+++ DATA FOR ANALYSIS

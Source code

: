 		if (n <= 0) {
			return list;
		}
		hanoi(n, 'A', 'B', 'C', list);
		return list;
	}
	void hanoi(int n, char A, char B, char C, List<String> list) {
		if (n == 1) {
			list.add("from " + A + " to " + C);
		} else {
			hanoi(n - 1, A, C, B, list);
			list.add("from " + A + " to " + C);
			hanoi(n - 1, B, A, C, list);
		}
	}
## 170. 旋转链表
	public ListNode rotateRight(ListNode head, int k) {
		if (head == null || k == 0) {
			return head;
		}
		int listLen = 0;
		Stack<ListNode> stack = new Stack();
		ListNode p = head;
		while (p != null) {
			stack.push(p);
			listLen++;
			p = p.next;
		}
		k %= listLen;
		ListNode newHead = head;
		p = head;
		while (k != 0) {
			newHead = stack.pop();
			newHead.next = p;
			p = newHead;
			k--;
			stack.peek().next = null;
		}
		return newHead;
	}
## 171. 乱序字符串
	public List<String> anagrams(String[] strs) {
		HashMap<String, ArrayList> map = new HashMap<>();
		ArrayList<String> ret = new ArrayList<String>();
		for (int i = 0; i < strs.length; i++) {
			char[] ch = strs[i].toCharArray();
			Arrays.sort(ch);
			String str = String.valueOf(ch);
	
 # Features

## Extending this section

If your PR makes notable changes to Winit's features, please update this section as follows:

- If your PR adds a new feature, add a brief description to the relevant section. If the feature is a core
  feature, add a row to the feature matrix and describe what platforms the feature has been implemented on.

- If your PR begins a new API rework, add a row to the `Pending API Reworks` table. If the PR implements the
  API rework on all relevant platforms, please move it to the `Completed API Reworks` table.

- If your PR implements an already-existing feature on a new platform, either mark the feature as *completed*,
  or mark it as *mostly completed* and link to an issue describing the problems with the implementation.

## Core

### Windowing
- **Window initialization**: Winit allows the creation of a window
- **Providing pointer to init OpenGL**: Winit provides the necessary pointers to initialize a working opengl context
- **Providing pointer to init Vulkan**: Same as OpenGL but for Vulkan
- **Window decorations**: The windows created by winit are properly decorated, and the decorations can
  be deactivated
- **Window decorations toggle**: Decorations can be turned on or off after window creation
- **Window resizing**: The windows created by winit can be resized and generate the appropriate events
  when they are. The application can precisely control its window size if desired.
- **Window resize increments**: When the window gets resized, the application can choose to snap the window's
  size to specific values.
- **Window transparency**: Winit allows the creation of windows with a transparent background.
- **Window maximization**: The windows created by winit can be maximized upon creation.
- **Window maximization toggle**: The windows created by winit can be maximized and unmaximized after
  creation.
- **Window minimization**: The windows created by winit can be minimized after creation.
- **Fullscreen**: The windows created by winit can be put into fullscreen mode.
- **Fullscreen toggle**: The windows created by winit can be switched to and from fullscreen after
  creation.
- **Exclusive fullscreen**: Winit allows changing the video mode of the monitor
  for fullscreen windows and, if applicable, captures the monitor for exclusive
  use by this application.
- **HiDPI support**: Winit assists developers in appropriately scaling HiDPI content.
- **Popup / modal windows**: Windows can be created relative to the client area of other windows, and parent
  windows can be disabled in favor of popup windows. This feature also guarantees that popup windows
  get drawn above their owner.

++++++

Among the lines above, repeat exactly those from the line with "- **Window resize" to the line with "- **Window maximization**: The", counting both ends.

- **Window resize increments**: When the window gets resized, the application can choose to snap the window's
  size to specific values.
- **Window transparency**: Winit allows the creation of windows with a transparent background.
- **Window maximization**: The windows created by winit can be maximized upon creation.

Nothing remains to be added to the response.